[Dataset excerpts]
-*-*-
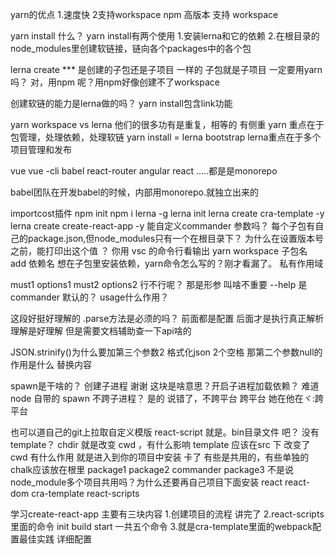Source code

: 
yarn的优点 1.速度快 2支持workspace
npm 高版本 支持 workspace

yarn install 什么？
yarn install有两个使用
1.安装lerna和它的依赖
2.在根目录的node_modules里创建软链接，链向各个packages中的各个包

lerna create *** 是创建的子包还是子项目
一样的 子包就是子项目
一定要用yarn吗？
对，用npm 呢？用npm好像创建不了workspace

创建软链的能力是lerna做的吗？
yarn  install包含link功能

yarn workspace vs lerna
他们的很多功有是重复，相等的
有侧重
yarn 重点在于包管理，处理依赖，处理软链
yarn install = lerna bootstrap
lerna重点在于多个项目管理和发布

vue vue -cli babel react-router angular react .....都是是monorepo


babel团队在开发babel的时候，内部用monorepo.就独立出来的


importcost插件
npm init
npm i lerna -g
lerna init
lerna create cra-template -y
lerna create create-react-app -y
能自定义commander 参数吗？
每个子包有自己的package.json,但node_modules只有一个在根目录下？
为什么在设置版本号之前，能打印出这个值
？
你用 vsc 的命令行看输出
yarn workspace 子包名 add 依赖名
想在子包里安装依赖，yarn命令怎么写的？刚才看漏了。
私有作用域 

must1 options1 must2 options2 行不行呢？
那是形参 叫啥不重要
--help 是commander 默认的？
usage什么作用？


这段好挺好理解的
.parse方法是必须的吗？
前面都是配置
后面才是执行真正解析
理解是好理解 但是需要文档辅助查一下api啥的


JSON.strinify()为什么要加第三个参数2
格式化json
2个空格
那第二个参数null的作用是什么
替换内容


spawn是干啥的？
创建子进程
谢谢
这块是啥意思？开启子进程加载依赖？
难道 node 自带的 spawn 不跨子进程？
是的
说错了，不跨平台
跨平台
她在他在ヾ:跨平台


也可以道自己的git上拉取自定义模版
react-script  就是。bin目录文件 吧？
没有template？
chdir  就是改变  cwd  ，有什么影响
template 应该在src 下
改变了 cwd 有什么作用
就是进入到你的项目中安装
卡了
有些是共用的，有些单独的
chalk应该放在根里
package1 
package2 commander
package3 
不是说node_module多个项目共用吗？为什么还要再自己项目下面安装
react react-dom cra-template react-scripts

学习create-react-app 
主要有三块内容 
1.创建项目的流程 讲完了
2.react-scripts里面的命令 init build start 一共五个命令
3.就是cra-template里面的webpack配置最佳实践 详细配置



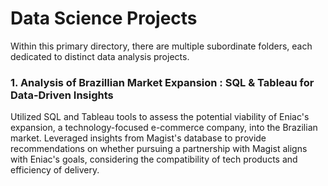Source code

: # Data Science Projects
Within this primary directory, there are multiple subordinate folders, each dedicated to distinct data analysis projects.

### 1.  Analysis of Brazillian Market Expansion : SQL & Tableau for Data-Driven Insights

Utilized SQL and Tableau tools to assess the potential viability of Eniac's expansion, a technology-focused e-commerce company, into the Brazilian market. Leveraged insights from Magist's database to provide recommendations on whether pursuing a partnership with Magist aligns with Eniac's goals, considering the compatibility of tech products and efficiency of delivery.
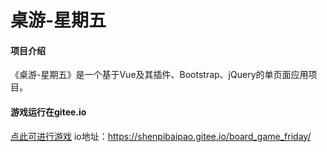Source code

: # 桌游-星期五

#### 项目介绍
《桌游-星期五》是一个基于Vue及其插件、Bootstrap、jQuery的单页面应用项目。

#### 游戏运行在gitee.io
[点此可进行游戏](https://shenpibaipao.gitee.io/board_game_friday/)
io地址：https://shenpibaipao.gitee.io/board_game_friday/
-*-*-
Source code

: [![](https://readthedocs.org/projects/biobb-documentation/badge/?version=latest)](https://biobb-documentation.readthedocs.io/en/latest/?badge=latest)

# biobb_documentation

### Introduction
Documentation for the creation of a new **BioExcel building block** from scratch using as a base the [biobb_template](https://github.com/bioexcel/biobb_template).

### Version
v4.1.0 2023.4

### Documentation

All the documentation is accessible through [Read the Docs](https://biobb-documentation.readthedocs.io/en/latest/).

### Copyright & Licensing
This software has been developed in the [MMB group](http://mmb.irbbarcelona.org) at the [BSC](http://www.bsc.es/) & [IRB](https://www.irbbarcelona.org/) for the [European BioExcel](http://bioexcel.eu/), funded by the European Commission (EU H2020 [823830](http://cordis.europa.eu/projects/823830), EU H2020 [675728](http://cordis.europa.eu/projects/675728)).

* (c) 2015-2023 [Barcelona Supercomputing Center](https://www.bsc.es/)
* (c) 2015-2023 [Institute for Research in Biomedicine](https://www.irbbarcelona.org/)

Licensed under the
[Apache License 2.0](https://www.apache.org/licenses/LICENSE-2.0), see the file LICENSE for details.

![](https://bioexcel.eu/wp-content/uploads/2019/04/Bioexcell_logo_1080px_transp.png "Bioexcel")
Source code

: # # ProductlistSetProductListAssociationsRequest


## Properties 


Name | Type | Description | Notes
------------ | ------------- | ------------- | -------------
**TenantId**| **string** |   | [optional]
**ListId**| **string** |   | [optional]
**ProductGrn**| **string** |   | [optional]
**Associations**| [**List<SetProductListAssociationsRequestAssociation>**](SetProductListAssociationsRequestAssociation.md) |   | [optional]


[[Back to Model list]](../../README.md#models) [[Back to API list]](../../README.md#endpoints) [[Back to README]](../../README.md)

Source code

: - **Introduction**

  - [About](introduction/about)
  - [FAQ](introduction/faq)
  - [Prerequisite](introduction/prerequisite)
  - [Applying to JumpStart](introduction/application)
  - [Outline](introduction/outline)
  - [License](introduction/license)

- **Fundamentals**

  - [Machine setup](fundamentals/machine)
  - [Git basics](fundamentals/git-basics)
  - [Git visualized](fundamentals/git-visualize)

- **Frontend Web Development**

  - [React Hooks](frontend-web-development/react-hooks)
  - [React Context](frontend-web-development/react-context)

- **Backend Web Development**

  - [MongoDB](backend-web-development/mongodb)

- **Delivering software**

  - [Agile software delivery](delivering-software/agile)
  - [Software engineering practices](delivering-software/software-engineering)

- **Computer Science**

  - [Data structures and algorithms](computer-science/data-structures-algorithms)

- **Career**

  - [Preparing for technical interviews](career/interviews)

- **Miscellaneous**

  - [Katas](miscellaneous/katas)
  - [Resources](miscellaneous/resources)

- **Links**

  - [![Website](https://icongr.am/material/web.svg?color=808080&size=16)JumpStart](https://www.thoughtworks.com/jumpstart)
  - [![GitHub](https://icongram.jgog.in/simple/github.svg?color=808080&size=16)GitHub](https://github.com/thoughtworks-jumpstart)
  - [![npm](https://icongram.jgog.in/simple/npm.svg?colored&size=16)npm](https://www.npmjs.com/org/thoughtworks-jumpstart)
-*-*-
* _Exercise brief_
In the records, find every line that has the string "react" and copy it.

* _Result for this task_
vue vue -cli babel react-router angular react .....都是是monorepo
lerna create create-react-app -y
react-script  就是。bin目录文件 吧？
react react-dom cra-template react-scripts
学习create-react-app 
2.react-scripts里面的命令 init build start 一共五个命令
  - [React Hooks](frontend-web-development/react-hooks)
  - [React Context](frontend-web-development/react-context)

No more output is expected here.